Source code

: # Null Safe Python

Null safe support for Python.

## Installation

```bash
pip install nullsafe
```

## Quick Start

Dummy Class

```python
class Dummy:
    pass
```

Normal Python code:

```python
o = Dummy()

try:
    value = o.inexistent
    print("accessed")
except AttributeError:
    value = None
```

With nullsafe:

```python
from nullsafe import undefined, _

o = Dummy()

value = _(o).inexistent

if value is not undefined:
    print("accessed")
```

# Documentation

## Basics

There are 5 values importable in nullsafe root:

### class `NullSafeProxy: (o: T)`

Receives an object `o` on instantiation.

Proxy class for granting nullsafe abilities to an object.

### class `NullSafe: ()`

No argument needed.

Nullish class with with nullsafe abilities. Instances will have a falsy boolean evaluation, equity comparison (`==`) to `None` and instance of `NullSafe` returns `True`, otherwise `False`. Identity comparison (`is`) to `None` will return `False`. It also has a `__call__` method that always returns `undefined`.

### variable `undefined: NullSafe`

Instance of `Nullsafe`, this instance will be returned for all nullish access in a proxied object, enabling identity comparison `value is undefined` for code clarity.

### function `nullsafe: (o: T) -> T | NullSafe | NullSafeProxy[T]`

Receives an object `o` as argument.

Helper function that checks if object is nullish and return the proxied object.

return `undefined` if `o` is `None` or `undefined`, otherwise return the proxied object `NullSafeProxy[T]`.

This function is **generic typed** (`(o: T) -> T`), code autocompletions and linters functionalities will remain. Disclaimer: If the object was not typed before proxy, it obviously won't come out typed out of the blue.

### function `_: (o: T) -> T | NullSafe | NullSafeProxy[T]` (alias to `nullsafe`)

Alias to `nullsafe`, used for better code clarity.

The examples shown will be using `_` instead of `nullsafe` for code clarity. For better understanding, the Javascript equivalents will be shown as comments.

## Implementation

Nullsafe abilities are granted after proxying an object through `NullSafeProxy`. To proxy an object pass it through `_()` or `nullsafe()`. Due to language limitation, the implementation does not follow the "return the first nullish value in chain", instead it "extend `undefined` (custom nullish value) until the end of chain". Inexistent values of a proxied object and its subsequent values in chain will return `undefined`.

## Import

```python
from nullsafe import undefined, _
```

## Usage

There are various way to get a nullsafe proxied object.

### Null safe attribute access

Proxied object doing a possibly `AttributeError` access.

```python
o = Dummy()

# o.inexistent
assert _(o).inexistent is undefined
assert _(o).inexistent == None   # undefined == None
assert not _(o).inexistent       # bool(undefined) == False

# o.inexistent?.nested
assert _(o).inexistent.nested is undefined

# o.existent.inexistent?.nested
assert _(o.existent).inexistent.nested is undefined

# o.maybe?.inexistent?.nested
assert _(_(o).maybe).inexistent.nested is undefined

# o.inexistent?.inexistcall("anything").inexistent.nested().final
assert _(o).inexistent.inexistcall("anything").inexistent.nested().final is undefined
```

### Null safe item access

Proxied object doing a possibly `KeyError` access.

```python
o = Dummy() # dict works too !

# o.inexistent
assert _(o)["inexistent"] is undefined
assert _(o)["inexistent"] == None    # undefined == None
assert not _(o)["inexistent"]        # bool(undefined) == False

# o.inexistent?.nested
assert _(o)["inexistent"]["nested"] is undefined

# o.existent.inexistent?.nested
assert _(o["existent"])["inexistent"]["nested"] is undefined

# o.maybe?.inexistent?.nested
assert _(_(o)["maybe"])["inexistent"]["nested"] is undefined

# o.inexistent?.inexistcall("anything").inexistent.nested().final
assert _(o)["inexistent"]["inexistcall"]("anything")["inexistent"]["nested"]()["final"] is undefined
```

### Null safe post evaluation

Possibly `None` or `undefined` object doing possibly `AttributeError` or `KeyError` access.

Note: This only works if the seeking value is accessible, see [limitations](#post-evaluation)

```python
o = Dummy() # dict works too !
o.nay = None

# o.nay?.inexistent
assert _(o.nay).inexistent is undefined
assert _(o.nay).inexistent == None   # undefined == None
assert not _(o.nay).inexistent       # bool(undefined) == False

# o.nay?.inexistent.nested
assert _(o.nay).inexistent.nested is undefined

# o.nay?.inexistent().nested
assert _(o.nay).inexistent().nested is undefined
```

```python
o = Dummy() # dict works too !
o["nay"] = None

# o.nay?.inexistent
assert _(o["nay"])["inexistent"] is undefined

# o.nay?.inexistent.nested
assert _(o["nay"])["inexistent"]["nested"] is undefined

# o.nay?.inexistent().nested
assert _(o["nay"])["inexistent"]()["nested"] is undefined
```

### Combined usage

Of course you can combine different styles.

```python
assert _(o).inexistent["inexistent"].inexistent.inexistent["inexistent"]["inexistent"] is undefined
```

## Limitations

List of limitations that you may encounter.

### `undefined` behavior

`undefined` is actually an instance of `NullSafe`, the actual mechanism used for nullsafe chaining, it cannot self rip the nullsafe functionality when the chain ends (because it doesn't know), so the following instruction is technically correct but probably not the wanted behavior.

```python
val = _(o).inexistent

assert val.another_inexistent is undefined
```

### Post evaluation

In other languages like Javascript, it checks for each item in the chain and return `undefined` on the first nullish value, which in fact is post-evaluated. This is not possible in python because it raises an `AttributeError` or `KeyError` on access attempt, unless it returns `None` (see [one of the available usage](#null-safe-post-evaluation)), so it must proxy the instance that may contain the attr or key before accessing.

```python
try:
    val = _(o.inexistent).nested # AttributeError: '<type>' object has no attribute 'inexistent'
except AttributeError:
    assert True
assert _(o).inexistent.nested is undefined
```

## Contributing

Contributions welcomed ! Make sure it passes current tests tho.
_ _ _ _ _ _ _
- [Problem requirements]
Across the whole listing, how many lines contain the string "final"? Give the number and no more.

- [Solution to this problem]
4